**WORK ORDER:** Please copy out each line of the entries in which "https" appears.

Document images with source code:
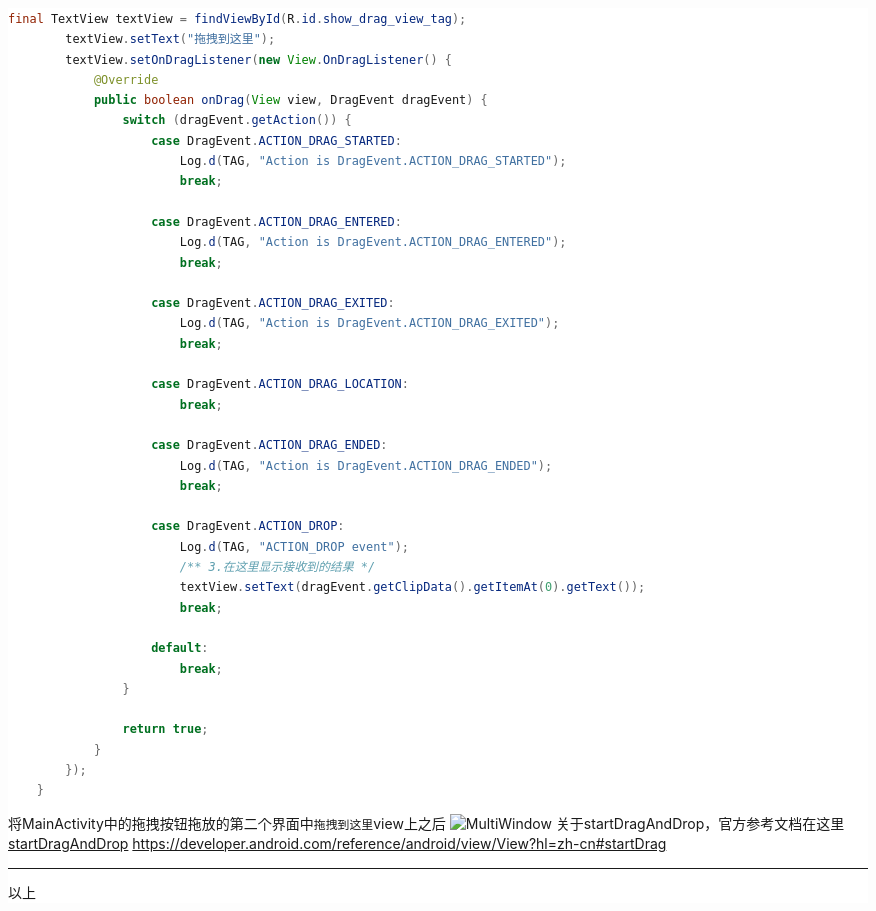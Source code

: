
 ``` java
final TextView textView = findViewById(R.id.show_drag_view_tag);
        textView.setText("拖拽到这里");
        textView.setOnDragListener(new View.OnDragListener() {
            @Override
            public boolean onDrag(View view, DragEvent dragEvent) {
                switch (dragEvent.getAction()) {
                    case DragEvent.ACTION_DRAG_STARTED:
                        Log.d(TAG, "Action is DragEvent.ACTION_DRAG_STARTED");
                        break;

                    case DragEvent.ACTION_DRAG_ENTERED:
                        Log.d(TAG, "Action is DragEvent.ACTION_DRAG_ENTERED");
                        break;

                    case DragEvent.ACTION_DRAG_EXITED:
                        Log.d(TAG, "Action is DragEvent.ACTION_DRAG_EXITED");
                        break;

                    case DragEvent.ACTION_DRAG_LOCATION:
                        break;

                    case DragEvent.ACTION_DRAG_ENDED:
                        Log.d(TAG, "Action is DragEvent.ACTION_DRAG_ENDED");
                        break;

                    case DragEvent.ACTION_DROP:
                        Log.d(TAG, "ACTION_DROP event");
                        /** 3.在这里显示接收到的结果 */
                        textView.setText(dragEvent.getClipData().getItemAt(0).getText());
                        break;

                    default:
                        break;
                }

                return true;
            }
        });
    }
```
将MainActivity中的拖拽按钮拖放的第二个界面中`拖拽到这里`view上之后
![MultiWindow](/image/Android/MultiWindow/3.png)
关于startDragAndDrop，官方参考文档在这里
[startDragAndDrop](https://developer.android.com/reference/android/view/View?hl=zh-cn#startDrag)
https://developer.android.com/reference/android/view/View?hl=zh-cn#startDrag

----
以上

**SOLUTION FOR THIS TASK:**
[startDragAndDrop](https://developer.android.com/reference/android/view/View?hl=zh-cn#startDrag)
https://developer.android.com/reference/android/view/View?hl=zh-cn#startDrag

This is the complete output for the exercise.